The bill was filed in response to the City of Amarillo attempting to issue tax anticipation notes to fund renovations to the Amarillo Civic Center Complex last year. The project was similar to a bond-funded proposal rejected by voters in the November 2020 election. The plan was halted by Judge William Sowder after local businessman Alex Fairly sued the city in response to the project. The city has since appealed the ruling, arguing that they need to do so to clarify state law. However, it appears the legislature is moving towards tightening the laws in question.
During a hearing on the bill, Adam Haynes, representing the Conference of Urban Counties, argued against expanding the moratorium from three to five years.
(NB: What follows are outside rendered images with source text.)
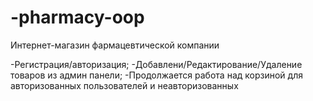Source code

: # -pharmacy-oop
Интернет-магазин фармацевтической компании

-Регистрация/авторизация;
-Добавлени/Редактирование/Удаление товаров из админ панели;
-Продолжается работа над корзиной для авторизованных пользователей и неавторизованных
While he argued against the expanded moratorium, he still said it was a “good bill” and a needed reaction to the actions taken by the City of Amarillo.
James Quintero, who testified on behalf of the Texas Public Policy Foundation, argued that the moratorium should be expanded, even suggesting that the legislature consider a further increase to seven years.
According to the witness list, TJ Patterson representing the City of Fort Worth and Julie Wheeler representing the Travis County Commissioners Court had registered to testify against the bill but did not appear. Samuel Sheetz, representing Americans for Prosperity, as well as Jorge Martinez and Karla Sierra, representing The LIBRE Initiative, registered to testify in support of the bill but did not appear.
Following the hearing last week, the bill passed out of the House Committee on Pensions, Investments & Financial Services on Monday, with the following vote recorded:
Ayes:
Giovanni Capriglione (R-Southlake)
Stan Lambert (R-Abilene)
Salman Bhojani (D-Euless)
Frederick Frazier (R-McKenney)
Teresa Leo Wilson (R-Galveston)
Gary VanDeaver (R-New Boston)
Nays:
John Bryant (D-Dallas)
Mihaela Plesa (D-Dallas)
Absent:
Hubert Vo (D-Houston)
The bill now heads to the floor of the Texas House of Representatives for final approval by that chamber. Since the bill has already passed in the Texas Senate, it will then head to Governor Greg Abbott’s desk if approved by the House.
Update 5/22/23: The bill has been scheduled for consideration by the house on Tuesday, May 23rd.